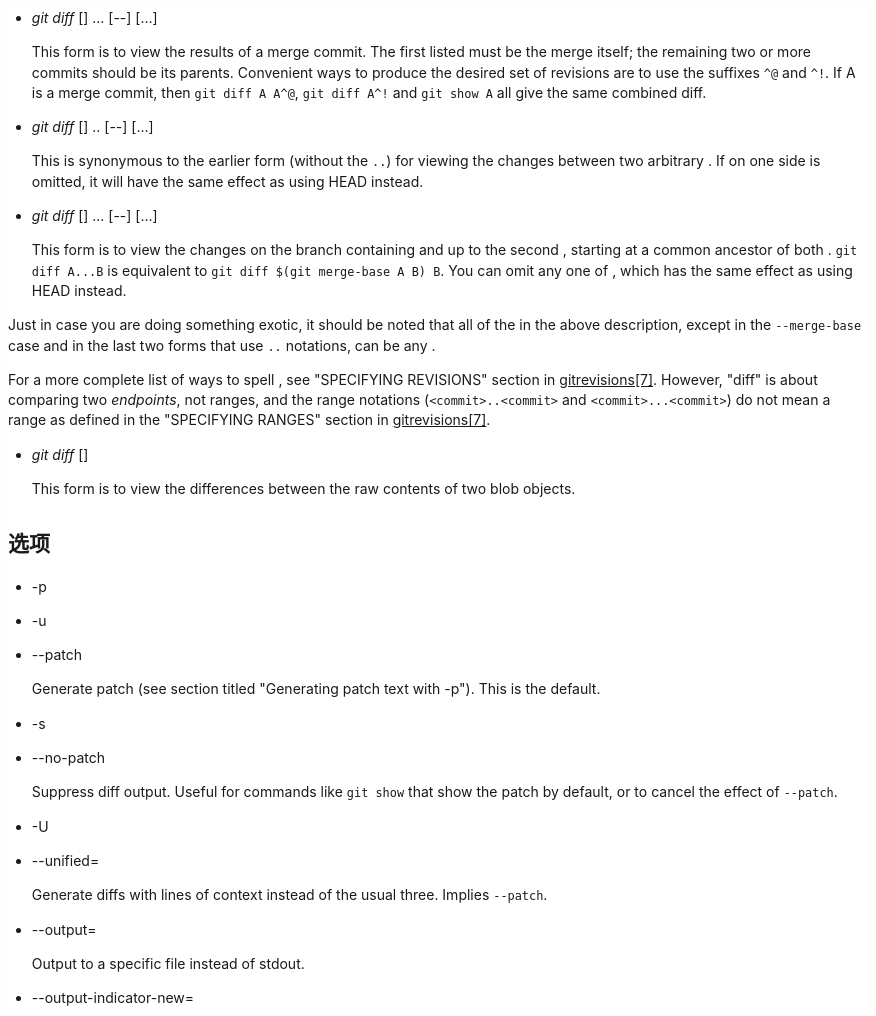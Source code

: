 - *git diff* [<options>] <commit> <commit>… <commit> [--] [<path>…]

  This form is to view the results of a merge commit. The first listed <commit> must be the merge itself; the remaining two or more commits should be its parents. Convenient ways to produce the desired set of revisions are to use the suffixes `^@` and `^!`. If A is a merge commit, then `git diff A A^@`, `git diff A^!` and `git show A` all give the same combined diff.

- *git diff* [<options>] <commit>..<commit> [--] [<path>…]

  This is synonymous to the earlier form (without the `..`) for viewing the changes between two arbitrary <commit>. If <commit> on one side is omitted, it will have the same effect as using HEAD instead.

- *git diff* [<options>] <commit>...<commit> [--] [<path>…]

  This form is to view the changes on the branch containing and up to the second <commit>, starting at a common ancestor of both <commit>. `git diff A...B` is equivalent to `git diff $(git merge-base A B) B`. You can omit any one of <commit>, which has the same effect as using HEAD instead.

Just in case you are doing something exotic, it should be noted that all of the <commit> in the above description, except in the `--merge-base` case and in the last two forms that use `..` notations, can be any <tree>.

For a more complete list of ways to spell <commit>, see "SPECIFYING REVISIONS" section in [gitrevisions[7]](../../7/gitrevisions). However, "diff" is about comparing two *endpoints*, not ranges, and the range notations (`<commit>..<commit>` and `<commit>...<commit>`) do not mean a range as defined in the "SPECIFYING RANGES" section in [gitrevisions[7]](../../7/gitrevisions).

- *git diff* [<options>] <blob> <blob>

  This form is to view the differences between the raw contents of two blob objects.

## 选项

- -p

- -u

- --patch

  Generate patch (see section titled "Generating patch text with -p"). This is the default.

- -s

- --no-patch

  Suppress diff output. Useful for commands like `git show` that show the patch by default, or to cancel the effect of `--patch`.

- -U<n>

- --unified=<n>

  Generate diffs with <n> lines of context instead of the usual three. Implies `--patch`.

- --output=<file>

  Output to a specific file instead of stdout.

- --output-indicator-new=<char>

========================================

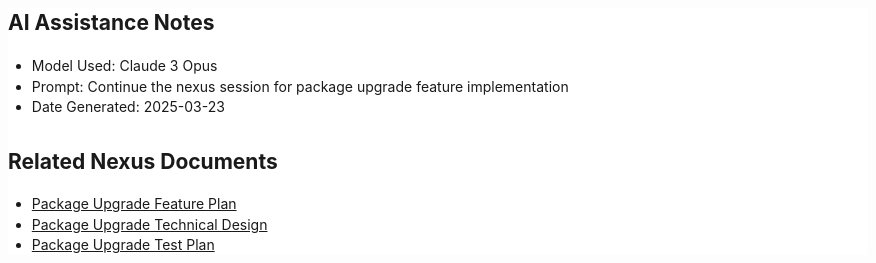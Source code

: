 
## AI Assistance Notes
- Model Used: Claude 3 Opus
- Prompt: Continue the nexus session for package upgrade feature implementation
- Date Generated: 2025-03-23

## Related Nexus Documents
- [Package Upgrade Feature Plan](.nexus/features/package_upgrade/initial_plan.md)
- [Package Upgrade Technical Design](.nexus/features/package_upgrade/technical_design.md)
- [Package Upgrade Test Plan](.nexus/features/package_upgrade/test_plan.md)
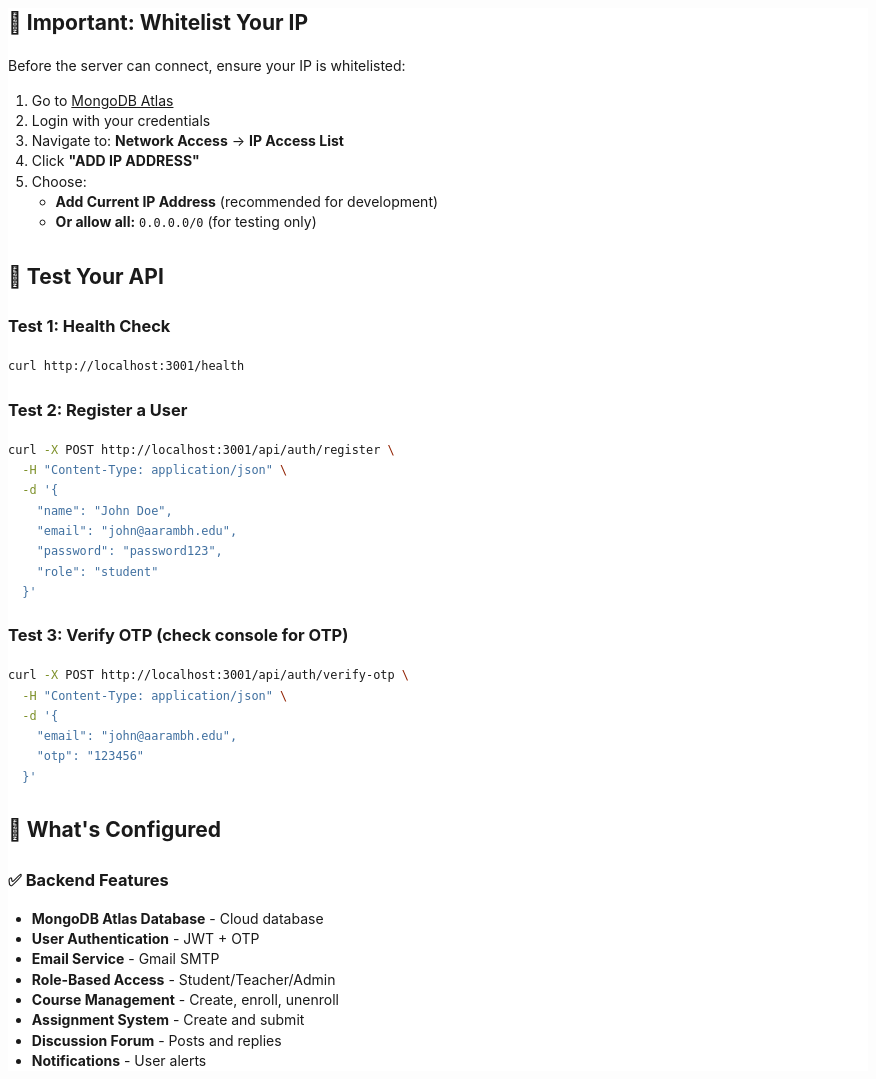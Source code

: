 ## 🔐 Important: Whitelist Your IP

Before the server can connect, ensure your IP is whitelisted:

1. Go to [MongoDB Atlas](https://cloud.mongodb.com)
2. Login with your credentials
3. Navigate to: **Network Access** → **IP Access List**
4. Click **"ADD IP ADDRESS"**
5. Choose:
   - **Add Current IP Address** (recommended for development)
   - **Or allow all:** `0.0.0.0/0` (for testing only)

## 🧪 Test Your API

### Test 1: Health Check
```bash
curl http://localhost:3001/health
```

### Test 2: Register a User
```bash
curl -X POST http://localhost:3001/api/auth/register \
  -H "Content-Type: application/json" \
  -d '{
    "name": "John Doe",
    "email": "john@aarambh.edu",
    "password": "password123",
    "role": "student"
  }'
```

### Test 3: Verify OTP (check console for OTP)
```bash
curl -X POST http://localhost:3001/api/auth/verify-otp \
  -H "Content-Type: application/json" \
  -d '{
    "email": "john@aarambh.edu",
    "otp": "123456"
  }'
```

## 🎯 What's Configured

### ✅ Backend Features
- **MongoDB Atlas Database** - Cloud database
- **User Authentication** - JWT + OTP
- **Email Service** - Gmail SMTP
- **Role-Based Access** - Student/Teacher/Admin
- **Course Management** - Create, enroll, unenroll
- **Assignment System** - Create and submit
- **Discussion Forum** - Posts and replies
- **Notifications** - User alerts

========================================

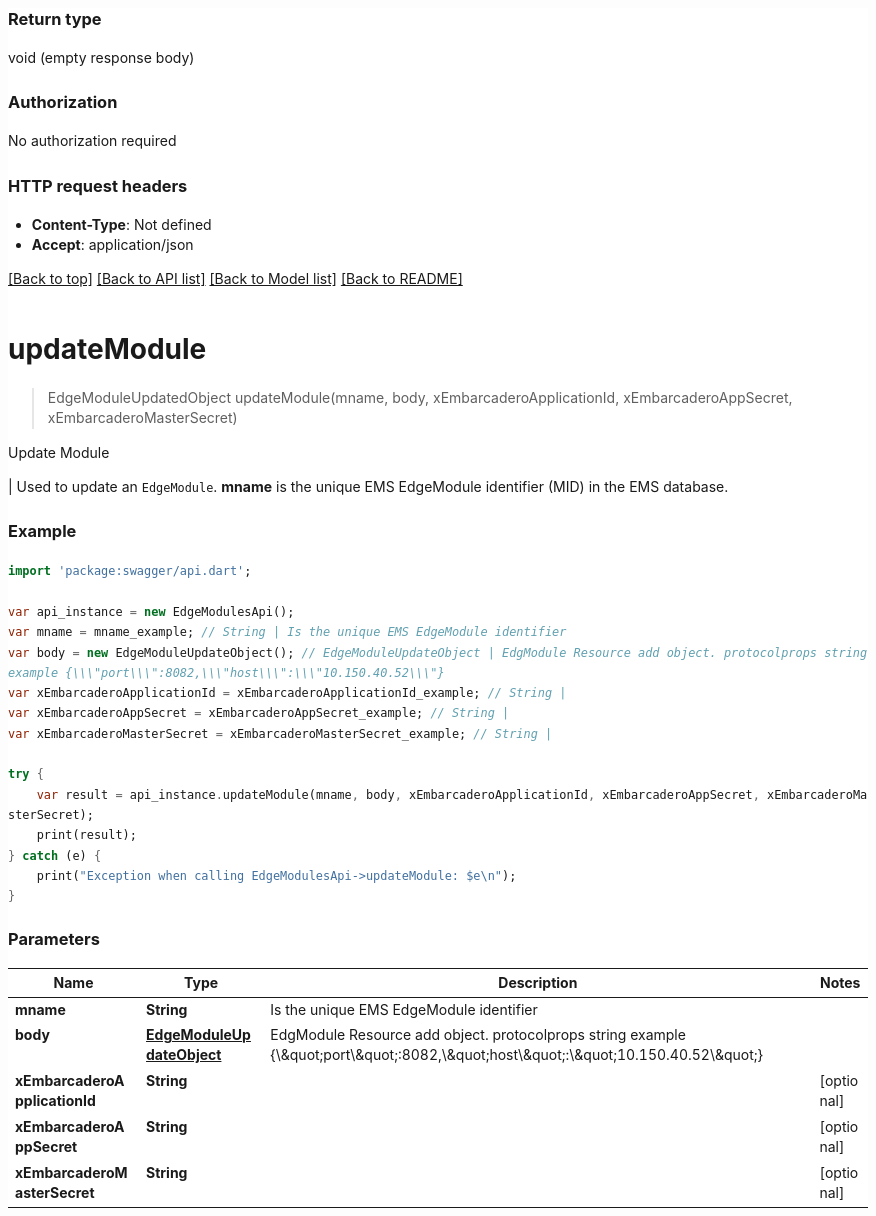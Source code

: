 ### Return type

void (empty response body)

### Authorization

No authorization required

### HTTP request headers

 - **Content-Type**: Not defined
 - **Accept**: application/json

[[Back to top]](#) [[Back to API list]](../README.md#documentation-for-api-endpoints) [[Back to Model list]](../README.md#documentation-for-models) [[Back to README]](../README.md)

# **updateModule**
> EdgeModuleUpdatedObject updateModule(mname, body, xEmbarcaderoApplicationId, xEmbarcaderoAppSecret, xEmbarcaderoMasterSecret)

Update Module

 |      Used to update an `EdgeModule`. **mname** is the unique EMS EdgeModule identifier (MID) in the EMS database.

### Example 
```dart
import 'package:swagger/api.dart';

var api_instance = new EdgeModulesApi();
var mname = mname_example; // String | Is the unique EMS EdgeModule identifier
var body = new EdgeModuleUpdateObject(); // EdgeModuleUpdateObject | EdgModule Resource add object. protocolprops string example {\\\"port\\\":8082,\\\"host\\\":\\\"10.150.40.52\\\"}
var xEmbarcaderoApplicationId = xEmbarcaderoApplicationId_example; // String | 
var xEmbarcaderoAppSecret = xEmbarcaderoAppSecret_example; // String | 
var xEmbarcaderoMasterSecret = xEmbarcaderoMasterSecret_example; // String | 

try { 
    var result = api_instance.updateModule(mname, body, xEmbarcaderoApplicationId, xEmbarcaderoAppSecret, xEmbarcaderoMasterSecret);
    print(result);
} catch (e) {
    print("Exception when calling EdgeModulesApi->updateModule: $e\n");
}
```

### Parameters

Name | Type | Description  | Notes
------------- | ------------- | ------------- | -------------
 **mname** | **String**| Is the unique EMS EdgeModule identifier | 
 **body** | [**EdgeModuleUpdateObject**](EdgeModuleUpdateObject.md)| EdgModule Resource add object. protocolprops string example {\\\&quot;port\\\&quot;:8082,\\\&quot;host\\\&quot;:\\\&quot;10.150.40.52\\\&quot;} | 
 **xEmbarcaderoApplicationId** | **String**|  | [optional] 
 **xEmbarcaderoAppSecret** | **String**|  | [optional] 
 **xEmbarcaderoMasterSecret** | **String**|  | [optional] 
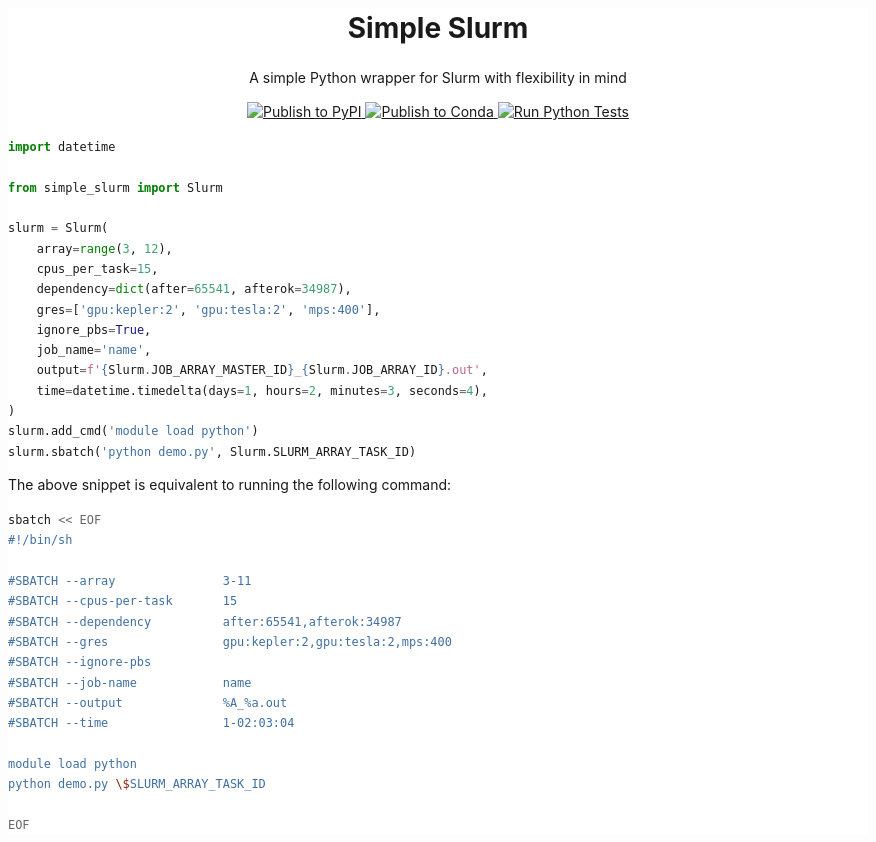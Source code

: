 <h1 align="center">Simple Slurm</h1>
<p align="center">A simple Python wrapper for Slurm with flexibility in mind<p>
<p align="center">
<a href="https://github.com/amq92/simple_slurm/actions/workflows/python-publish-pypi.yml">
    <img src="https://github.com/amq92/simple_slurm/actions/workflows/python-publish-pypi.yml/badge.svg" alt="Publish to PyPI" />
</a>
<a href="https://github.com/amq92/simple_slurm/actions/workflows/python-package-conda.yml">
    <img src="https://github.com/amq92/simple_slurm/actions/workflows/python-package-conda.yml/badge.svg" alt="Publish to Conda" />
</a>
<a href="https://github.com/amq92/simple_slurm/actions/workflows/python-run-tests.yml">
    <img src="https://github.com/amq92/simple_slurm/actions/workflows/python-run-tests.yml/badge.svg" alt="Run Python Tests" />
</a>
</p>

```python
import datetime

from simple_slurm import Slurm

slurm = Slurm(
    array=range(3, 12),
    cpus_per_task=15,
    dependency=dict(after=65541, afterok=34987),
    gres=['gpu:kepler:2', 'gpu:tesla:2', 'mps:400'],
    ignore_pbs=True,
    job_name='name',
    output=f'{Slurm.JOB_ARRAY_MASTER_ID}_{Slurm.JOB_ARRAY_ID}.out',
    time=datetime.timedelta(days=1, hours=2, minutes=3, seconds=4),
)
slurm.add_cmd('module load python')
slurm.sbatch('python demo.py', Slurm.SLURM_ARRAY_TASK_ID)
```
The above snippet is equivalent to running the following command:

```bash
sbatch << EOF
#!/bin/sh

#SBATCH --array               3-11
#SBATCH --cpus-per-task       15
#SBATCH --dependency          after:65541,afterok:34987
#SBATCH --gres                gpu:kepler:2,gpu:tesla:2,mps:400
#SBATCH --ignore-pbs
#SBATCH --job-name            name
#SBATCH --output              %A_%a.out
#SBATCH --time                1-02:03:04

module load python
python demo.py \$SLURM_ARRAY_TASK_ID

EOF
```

========================================

# Task directions:
Search the listing for the string "unique". Copy each line where it turns up.

# Solved problem:
 |      Used to update an `EdgeModule`. **mname** is the unique EMS EdgeModule identifier (MID) in the EMS database.
var mname = mname_example; // String | Is the unique EMS EdgeModule identifier
 **mname** | **String**| Is the unique EMS EdgeModule identifier | 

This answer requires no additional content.